[proofplan]
We compare the joint law of $(X,Y)$ with the measure on $\mathbb R^2$ having density $(x,y)\mapsto f_X(x)f_Y(y)$. If $X$ and $Y$ are independent, these two measures agree on measurable rectangles, hence on all Borel sets, and uniqueness of densities gives the almost everywhere factorization. Conversely, if the density factorization holds almost everywhere, integrating it over rectangles and using the Fubini-Tonelli theorem gives the product formula for probabilities, which is exactly independence.
[/proofplan]
[step:Define the joint law and the product-density measure]
Let $\mu$ denote the joint distribution of $(X,Y)$, so $\mu:\mathcal B(\mathbb R^2)\to[0,1]$ is the [probability measure](/page/Probability%20Measure)
\begin{align*}
\mu(E)=\mathbb P((X,Y)\in E)
\end{align*}
for each $E\in\mathcal B(\mathbb R^2)$. Since $f_{X,Y}$ is a joint density, for every $E\in\mathcal B(\mathbb R^2)$,
\begin{align*}
\mu(E)=\int_E f_{X,Y}(x,y)\,d\mathcal L^2(x,y).
\end{align*}
Define the [measurable function](/page/Measurable%20Function) $g:\mathbb R^2\to[0,\infty)$ by
\begin{align*}
g(x,y)=f_X(x)f_Y(y).
\end{align*}
By the Fubini-Tonelli theorem for non-negative [measurable functions](/page/Measurable%20Functions), $g$ is $\mathcal L^2$-integrable and
\begin{align*}
\int_{\mathbb R^2} g(x,y)\,d\mathcal L^2(x,y)=\left(\int_{\mathbb R} f_X(x)\,d\mathcal L^1(x)\right)\left(\int_{\mathbb R} f_Y(y)\,d\mathcal L^1(y)\right)=1.
\end{align*}
Thus $g$ defines a probability measure $\nu:\mathcal B(\mathbb R^2)\to[0,1]$ by
\begin{align*}
\nu(E)=\int_E g(x,y)\,d\mathcal L^2(x,y).
\end{align*}
[/step]
[step:Prove density factorization from independence]
Assume that $X$ and $Y$ are independent.

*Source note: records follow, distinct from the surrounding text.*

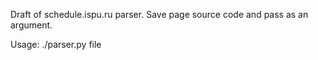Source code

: Draft of schedule.ispu.ru parser.
Save page source code and pass as an argument.

Usage: ./parser.py file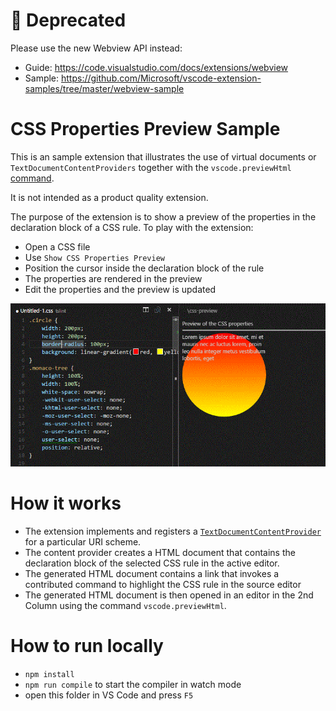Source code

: # :rotating_light: Deprecated

Please use the new Webview API instead:

- Guide: https://code.visualstudio.com/docs/extensions/webview
- Sample: https://github.com/Microsoft/vscode-extension-samples/tree/master/webview-sample

# CSS Properties Preview Sample

This is an sample extension that illustrates the use of virtual documents or `TextDocumentContentProviders` together with the `vscode.previewHtml`
[command](https://code.visualstudio.com/docs/extensionAPI/vscode-api-commands#_commands).

It is not intended as a product quality extension.

The purpose of the extension is to show a preview of the properties in the declaration block of a CSS rule. To play with the extension:

- Open a CSS file
- Use `Show CSS Properties Preview`
- Position the cursor inside the declaration block of the rule
- The properties are rendered in the preview
- Edit the properties and the preview is updated

![Navigation](images/preview.gif)

# How it works

- The extension implements and registers a [`TextDocumentContentProvider`](http://code.visualstudio.com/docs/extensionAPI/vscode-api#TextDocumentContentProvider) for a particular URI scheme.
- The content provider creates a HTML document that contains the declaration block of the selected CSS rule in the active editor.
- The generated HTML document contains a link that invokes a contributed command to highlight the CSS rule in the source editor
- The generated HTML document is then opened in an editor in the 2nd Column using the command `vscode.previewHtml`.

# How to run locally

- `npm install`
- `npm run compile` to start the compiler in watch mode
- open this folder in VS Code and press `F5`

Let $A,B\in\mathcal B(\mathbb R)$. Since $A\times B\in\mathcal B(\mathbb R^2)$, independence gives
\begin{align*}
\mu(A\times B)=\mathbb P(X\in A,\ Y\in B)=\mathbb P(X\in A)\mathbb P(Y\in B).
\end{align*}
Using the marginal density formulas for $X$ and $Y$,
\begin{align*}
\mathbb P(X\in A)\mathbb P(Y\in B)=\left(\int_A f_X(x)\,d\mathcal L^1(x)\right)\left(\int_B f_Y(y)\,d\mathcal L^1(y)\right).
\end{align*}
By the Fubini-Tonelli theorem applied to the non-negative measurable function $(x,y)\mapsto \mathbb 1_A(x)\mathbb 1_B(y)f_X(x)f_Y(y)$,
\begin{align*}
\left(\int_A f_X(x)\,d\mathcal L^1(x)\right)\left(\int_B f_Y(y)\,d\mathcal L^1(y)\right)=\int_{A\times B} g(x,y)\,d\mathcal L^2(x,y)=\nu(A\times B).
\end{align*}
Therefore $\mu$ and $\nu$ agree on all measurable rectangles $A\times B$ with $A,B\in\mathcal B(\mathbb R)$.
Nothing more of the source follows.